─── Exercise input ───

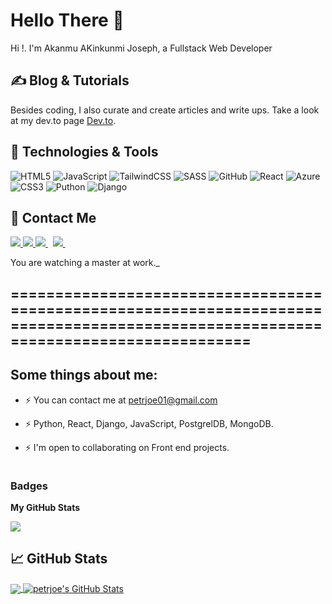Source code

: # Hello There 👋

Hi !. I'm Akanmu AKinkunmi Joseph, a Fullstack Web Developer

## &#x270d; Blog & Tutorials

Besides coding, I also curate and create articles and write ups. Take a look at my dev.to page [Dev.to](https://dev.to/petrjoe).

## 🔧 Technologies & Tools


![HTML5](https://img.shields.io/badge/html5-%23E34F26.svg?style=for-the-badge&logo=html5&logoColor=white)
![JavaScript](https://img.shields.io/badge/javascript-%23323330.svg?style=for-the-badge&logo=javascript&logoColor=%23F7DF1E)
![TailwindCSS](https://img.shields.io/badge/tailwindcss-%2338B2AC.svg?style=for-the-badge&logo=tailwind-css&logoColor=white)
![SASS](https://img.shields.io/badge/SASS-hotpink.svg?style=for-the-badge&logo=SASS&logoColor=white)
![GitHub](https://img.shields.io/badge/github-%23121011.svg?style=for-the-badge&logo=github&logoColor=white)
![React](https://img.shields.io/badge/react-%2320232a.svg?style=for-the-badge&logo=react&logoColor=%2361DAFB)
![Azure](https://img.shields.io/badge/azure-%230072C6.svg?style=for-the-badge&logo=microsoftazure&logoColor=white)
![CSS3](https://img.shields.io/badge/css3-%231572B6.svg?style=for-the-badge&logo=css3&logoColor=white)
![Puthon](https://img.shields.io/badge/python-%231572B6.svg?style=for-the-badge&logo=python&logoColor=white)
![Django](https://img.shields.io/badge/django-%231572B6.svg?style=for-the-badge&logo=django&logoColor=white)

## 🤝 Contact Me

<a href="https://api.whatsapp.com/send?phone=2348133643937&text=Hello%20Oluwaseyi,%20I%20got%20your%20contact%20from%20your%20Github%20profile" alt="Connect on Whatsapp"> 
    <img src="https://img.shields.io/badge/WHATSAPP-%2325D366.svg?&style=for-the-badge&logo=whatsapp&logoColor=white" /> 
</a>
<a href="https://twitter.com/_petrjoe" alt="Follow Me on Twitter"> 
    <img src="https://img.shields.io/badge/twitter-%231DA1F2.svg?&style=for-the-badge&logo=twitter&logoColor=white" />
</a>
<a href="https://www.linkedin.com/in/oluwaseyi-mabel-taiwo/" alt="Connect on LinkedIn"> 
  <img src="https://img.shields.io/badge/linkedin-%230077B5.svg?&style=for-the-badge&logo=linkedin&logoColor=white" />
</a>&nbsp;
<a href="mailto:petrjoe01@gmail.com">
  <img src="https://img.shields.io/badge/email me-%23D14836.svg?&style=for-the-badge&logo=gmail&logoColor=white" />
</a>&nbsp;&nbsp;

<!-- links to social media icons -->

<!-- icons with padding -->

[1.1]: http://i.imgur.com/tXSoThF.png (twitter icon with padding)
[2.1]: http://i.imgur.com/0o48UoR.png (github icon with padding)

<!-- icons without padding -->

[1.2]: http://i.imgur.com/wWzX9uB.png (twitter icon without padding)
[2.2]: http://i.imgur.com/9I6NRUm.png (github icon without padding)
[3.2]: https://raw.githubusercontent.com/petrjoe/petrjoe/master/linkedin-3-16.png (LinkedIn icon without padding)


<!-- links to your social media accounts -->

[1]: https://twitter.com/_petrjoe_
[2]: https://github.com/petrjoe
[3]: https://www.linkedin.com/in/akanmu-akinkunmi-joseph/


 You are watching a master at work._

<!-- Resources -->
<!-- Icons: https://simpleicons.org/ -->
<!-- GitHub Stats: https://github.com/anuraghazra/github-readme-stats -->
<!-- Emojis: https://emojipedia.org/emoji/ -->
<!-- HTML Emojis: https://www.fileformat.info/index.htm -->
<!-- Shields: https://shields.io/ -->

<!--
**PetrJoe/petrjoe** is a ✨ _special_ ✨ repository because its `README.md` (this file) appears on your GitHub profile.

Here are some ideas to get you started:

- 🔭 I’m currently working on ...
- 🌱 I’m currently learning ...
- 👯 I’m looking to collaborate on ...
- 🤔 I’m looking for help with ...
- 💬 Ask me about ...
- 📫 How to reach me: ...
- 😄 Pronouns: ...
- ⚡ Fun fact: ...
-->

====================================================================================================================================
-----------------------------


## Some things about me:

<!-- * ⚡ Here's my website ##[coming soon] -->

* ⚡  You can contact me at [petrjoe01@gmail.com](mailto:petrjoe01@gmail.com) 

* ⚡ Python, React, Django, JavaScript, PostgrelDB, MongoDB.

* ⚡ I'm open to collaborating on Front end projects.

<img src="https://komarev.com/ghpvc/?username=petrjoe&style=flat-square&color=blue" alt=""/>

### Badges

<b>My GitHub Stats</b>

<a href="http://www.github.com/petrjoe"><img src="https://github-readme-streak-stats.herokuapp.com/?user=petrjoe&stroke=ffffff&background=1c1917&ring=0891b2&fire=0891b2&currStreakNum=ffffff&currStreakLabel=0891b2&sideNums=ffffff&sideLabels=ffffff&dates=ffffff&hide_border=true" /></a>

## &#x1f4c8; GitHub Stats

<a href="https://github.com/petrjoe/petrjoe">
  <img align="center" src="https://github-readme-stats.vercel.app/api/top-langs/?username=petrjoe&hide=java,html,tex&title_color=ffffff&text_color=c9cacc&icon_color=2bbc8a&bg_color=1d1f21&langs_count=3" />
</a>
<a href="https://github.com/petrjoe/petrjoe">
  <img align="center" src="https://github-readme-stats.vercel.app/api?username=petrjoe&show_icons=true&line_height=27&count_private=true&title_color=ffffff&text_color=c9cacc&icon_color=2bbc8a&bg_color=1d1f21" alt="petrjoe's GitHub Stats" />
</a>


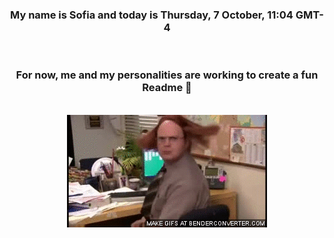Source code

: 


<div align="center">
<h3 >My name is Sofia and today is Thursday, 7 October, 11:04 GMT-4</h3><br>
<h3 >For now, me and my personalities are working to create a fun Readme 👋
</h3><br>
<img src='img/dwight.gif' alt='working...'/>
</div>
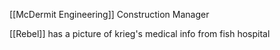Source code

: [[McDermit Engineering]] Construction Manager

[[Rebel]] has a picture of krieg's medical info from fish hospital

───

* [Exercise details]
Report the lines above that have the word "gmail" in them.

* [Reply to the task]
<a href="mailto:petrjoe01@gmail.com">
  <img src="https://img.shields.io/badge/email me-%23D14836.svg?&style=for-the-badge&logo=gmail&logoColor=white" />
* ⚡  You can contact me at [petrjoe01@gmail.com](mailto:petrjoe01@gmail.com) 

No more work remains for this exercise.